Before US reorders the world, sober thinking on costs
BALTIMORE
The fear that nations have of their rivals drives them to amass military strength, to which the rivals respond by redoubling their own security efforts ... and so on into the classic arms race that political scientists call the "security dilemma."
The Bush administration now tells us that our national objective is to solve the security dilemma by amassing so much power that no would-be competitor would even try to challenge us. Maybe this is possible; at least - as in "star wars"-like missile defense - nobody can be sure that it is not. Maybe it is even a good idea because, if successful, we will both end arms races and regain the position of seeming invulnerability that we enjoyed during much of our earlier history.
Moreover, our position of strength would give us a bully pulpit for transmitting our economic, political, and moral values and virtues - also a long-standing goal of Americans' foreign policy. As Americans are supposed to see it, Washington's benevolent and effective leadership would provide the world the long-desired prospect of peace and stability needed to promote growth and general happiness.
There are, however, several questions to be raised. Others have explored some of these - our continuing need for allies, for instance. But there are two other points that deserve attention.
The first asks an uncomfortable question for Americans: Are our values and virtues, as distinct from our affluence and popular culture, really universally admired and desired? And perhaps more to the point, despite President Bush's ritualistic affirmations of American goodness, would the world be a better place if our writ ran unchallenged?
Even while we take justifiable pride in the American role in helping to order the world after World War II, we know that we have made some terrible mistakes. We abhor the idea of even a benevolent dictatorship and, in our domestic politics, we recognize the importance of checks and balances as a bedrock of political organization. Is not the same true on a global basis? Might even we be better off in a world where we are occasionally challenged and called to account?
A second, more tangible issue is the reality that international society is organized around sovereign states. Individuals matter to some extent and international organizations sometimes play important international roles, but it is through nation states that individuals and most organizations pursue their interests on the world scene.
Under a new American empire, these states would have no effective way of standing up to the US, at least on political and security matters. Rather than engaging with governments with whom we can negotiate and whom we can, if necessary, bring to account, we would confront our opponents directly, as individuals and small groups.
We already see this in the Middle East, where the dominance of Israel is so great that there is hardly any conceivable Palestinian government that can stand up to Israeli pressure. The Palestinians, as individuals, and extra-governmental groups with behind-the-scenes support from the Palestinian Authority, have consequently turned to the weapon of the voiceless and powerless - terrorism.

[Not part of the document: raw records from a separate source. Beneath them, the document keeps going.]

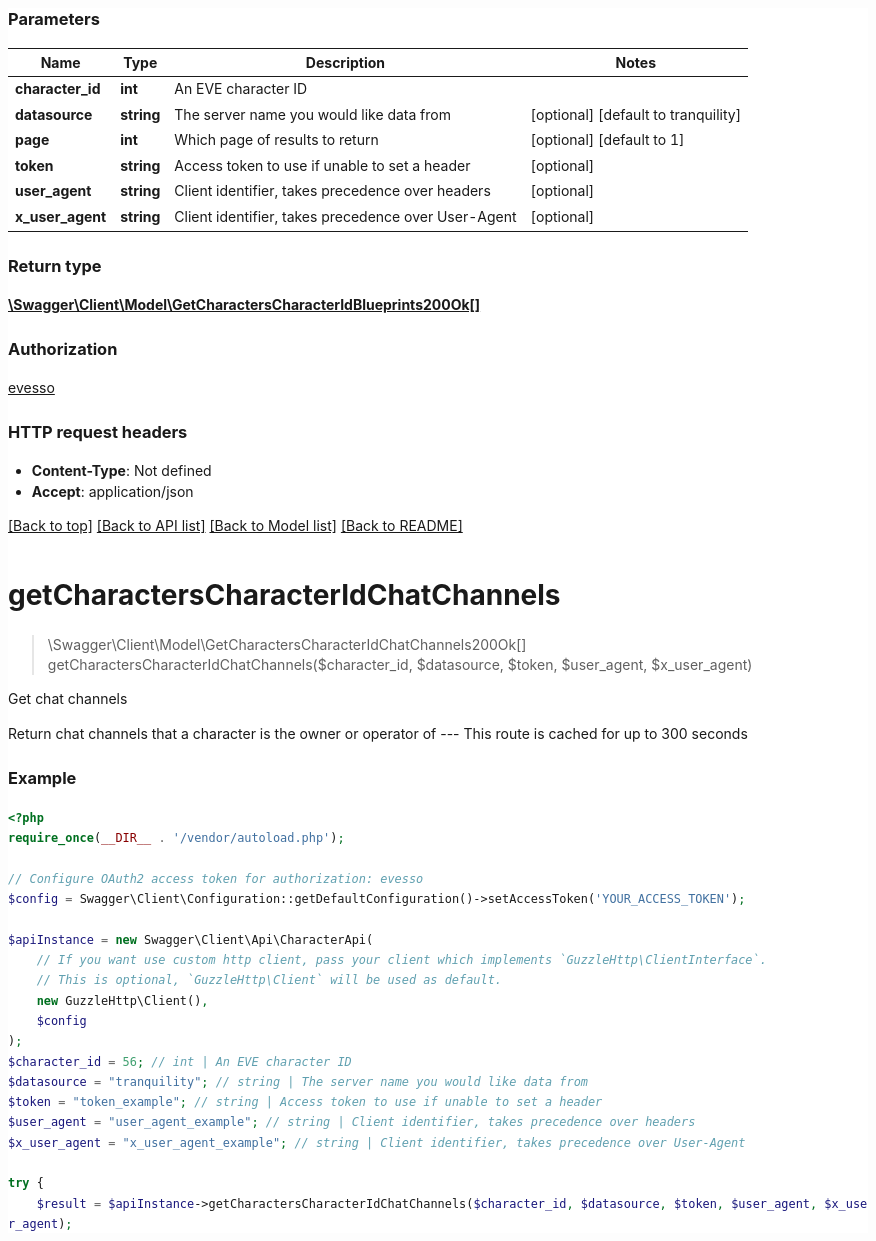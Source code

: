 ### Parameters

Name | Type | Description  | Notes
------------- | ------------- | ------------- | -------------
 **character_id** | **int**| An EVE character ID |
 **datasource** | **string**| The server name you would like data from | [optional] [default to tranquility]
 **page** | **int**| Which page of results to return | [optional] [default to 1]
 **token** | **string**| Access token to use if unable to set a header | [optional]
 **user_agent** | **string**| Client identifier, takes precedence over headers | [optional]
 **x_user_agent** | **string**| Client identifier, takes precedence over User-Agent | [optional]

### Return type

[**\Swagger\Client\Model\GetCharactersCharacterIdBlueprints200Ok[]**](../Model/GetCharactersCharacterIdBlueprints200Ok.md)

### Authorization

[evesso](../../README.md#evesso)

### HTTP request headers

 - **Content-Type**: Not defined
 - **Accept**: application/json

[[Back to top]](#) [[Back to API list]](../../README.md#documentation-for-api-endpoints) [[Back to Model list]](../../README.md#documentation-for-models) [[Back to README]](../../README.md)

# **getCharactersCharacterIdChatChannels**
> \Swagger\Client\Model\GetCharactersCharacterIdChatChannels200Ok[] getCharactersCharacterIdChatChannels($character_id, $datasource, $token, $user_agent, $x_user_agent)

Get chat channels

Return chat channels that a character is the owner or operator of  ---  This route is cached for up to 300 seconds

### Example
```php
<?php
require_once(__DIR__ . '/vendor/autoload.php');

// Configure OAuth2 access token for authorization: evesso
$config = Swagger\Client\Configuration::getDefaultConfiguration()->setAccessToken('YOUR_ACCESS_TOKEN');

$apiInstance = new Swagger\Client\Api\CharacterApi(
    // If you want use custom http client, pass your client which implements `GuzzleHttp\ClientInterface`.
    // This is optional, `GuzzleHttp\Client` will be used as default.
    new GuzzleHttp\Client(),
    $config
);
$character_id = 56; // int | An EVE character ID
$datasource = "tranquility"; // string | The server name you would like data from
$token = "token_example"; // string | Access token to use if unable to set a header
$user_agent = "user_agent_example"; // string | Client identifier, takes precedence over headers
$x_user_agent = "x_user_agent_example"; // string | Client identifier, takes precedence over User-Agent

try {
    $result = $apiInstance->getCharactersCharacterIdChatChannels($character_id, $datasource, $token, $user_agent, $x_user_agent);
```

This is a different kind of security dilemma, one that Israel has been unable to counter effectively and that is threatening that nation's very soul. Sept. 11 gave us in the US an early taste of it, and more is probably to come. There is no reason to assume that we will be more effective than the Israelis in devising a strategy to counter a terrorism that, in our case, would be world wide. In Harvard scholar Joseph Nye's image, we - like Rome - would risk being laid low not by a rival empire, but by countless minor wounds.
These are matters of supreme national importance and the administration is to be congratulated for putting its cards on the table. We can only hope that it is serious about engaging us in the kind of profound national debate that such questions deserve.
Before we set about reordering the world, we as citizens need to ask ourselves whether we have any realistic idea of what the costs and burdens will be. Lord Acton's dictum that power corrupts and absolute power corrupts absolutely should give us pause as we soberly consider whether even "the greatest nation in the world" should be entrusted - or even want to be entrusted - with such a task.
• Thomas P. Thornton is on the political science faculty of Johns Hopkins University. He previously held senior positions in the State Department and on the staff of the National Security Council.